The San Francisco 49ers were a great team this year, but they had a problem: Their offense was missing an elite running back needed for a championship. Not surprisingly, when superstar Christian McCaffrey became available at last month’s trade deadline, they paid a premium to get him.  

It was a price other teams were unwilling to pay. The 49ers were willing to pay the most because McCaffrey was a solution to an acute problem unique to the 49ers.  

Acquirers operate similarly when looking to buy a business. Investors will pay a premium for your company if it helps them fill a specific need.

For example, in 2015 Nick Santora founded Curricula, a cyber security awareness training program that helps companies defend themselves against hackers.  

By 2019 Santora had arrived at a crossroads. To continue to grow his business, Santora needed to raise money. For six months, Santora pitched anyone who would take a meeting. Santora estimated he met with over 60 investors but was unable to raise a dime.  

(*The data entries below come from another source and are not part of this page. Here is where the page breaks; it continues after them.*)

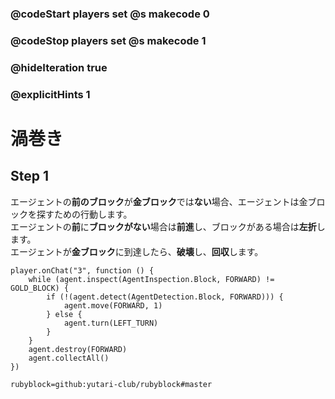 ### @codeStart players set @s makecode 0
### @codeStop players set @s makecode 1

### @hideIteration true 
### @explicitHints 1


<!-- # Spiral -->
# 渦巻き

## Step 1
エージェントの**前のブロック**が**金ブロック**では**ない**場合、エージェントは金ブロックを探すための行動します。<br>
エージェントの**前**に**ブロックがない**場合は**前進**し、ブロックがある場合は**左折**します。<br>
エージェントが**金ブロック**に到達したら、**破壊**し、**回収**します。<br>

<!-- While the Agent is **inspecting the block forward** and the block is **not** the **gold block**, the Agent needs to **move forward**. If the Agent does **not** detect a block forward, the Agent also needs to move forward, otherwise it needs to **turn left**. When the Agent reaches the **gold block**, it needs to **destroy** and **collect** it.  -->

```ghost
player.onChat("3", function () {
    while (agent.inspect(AgentInspection.Block, FORWARD) != GOLD_BLOCK) {
        if (!(agent.detect(AgentDetection.Block, FORWARD))) {
            agent.move(FORWARD, 1)
        } else {
            agent.turn(LEFT_TURN)
        }
    }
    agent.destroy(FORWARD)
    agent.collectAll()
})
```
```package
rubyblock=github:yutari-club/rubyblock#master
```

That’s when he had an idea.  

Instead of approaching random investors, Santora decided to target acquirers and investors that specialized in cyber security. As he described in a recent Built to Sell Radio episode, Santora attended a cyber security trade show and walked away from the weekend with a $3 million check.  

Like Santora, Dr. Joseph Marchell found a group of buyers willing to pay a premium for his company when he moved from targeting generic investors to acquirers that were focused on his industry. Marchell started Old Brown Dog Veterinary Partners after identifying a unique opportunity to roll up a handful of family-owned animal hospitals.  

He bought three veterinary practices based on a mainstream valuation of ten times EBITDA. Marchell then rolled them into one group, implemented some operational efficiencies, and began searching for private equity groups actively rolling up vets.  

Marchell flipped the business less than two years after he bought it for a whopping 28 times EBITDA.  

The Importance of Pitching to the Right Group of Investors 

Before putting your company on the market, creating a list of potential buyers for your company is paramount. Rather than courting generic investors, I’ve learned that founders that sell for the highest multiples understand the key players in their industry that are paying a premium for businesses like theirs.